Law is a body of rules created by social or governmental institutions to regulate behavior, and enforced through a controlling authority. Its precise definition has been a subject of longstanding debate, with some describing it as a science while others, such as philosopher Robert Holmes, view it more as the art of justice. Laws are generally understood to serve four major purposes: establishing standards, maintaining order, resolving disputes, and protecting liberties and rights. Whether a society can achieve these goals depends on the nature of its laws, how they are enforced and applied, and the degree to which the principles underlying them are respected by those who live in that society.
Despite the complexity of law’s many facets, some general concepts can be derived from its history. Initially, it was not a highly regulated system, with legal precedent often acting as the basis for decision making. However, the growth of the Roman Empire necessitated a more formal structure for its justice system. In medieval times, Roman codes were adapted and codified. The resulting collection of rules became the basis for English common law.
Today, the field of law encompasses almost every area of human activity. For example, labor law deals with the tripartite industrial relationship between employee, employer and trade union; civil procedure involves the rules that judges follow as they conduct trials; and evidence law relates to which materials are admissible in court for a case to be built. Criminal law, meanwhile, covers offences against the state (such as murder) and torts (such as defamation).
The societal benefits of law are often discussed in terms of “law and order.” This reflects the idea that a society in which laws are obeyed and social activities occur in an organized manner is a harmonious one. However, the phrase obscures a more significant issue: inequality in how laws are enforced and applied, and the broader problem of racial or class discrimination within law enforcement agencies themselves.

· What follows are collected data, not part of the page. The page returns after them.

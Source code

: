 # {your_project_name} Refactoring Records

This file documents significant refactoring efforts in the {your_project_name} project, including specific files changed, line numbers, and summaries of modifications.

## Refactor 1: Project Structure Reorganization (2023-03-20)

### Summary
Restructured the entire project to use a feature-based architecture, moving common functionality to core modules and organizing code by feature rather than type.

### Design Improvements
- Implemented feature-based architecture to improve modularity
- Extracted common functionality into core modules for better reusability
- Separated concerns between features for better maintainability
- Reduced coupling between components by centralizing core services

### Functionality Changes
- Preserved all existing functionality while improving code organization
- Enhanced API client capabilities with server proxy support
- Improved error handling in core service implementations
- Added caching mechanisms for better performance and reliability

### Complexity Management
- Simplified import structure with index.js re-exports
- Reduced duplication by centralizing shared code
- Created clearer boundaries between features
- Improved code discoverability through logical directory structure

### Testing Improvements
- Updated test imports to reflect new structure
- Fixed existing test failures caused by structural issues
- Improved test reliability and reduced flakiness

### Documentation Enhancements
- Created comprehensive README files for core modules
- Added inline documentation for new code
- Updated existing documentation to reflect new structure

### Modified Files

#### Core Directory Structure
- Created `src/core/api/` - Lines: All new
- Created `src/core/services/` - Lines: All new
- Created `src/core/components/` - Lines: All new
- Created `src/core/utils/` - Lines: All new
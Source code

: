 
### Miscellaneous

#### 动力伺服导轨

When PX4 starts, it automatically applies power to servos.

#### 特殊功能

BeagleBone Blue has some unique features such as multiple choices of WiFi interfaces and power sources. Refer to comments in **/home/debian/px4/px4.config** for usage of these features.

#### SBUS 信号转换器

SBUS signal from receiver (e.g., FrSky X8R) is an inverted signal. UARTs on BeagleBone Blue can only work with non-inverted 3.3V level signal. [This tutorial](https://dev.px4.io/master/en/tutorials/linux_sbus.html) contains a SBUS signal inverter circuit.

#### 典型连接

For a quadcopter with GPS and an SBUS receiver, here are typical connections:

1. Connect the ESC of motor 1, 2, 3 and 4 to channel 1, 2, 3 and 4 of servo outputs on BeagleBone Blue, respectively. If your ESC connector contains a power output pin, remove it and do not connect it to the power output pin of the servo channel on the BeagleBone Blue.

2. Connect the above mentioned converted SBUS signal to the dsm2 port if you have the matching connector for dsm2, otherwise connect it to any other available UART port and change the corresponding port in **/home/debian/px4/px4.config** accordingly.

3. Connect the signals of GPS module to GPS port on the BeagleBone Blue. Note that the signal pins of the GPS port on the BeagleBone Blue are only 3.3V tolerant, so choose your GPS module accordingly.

A key principle underlying law is that it should be democratically created and controlled. The process of creating laws must be open and transparent, with a clear separation between legislative and executive power. The legal system should promote equal opportunity, avoid discrimination and corruption, and allow all citizens to participate in the making of laws and have their voices heard on important issues affecting their daily lives. In addition, the rule of law requires that all persons and institutions, public and private, are accountable to laws that are publicly promulgated, equally enforced and independently adjudicated. Moreover, the rule of law should be accompanied by measures to ensure adherence to international human rights norms and standards.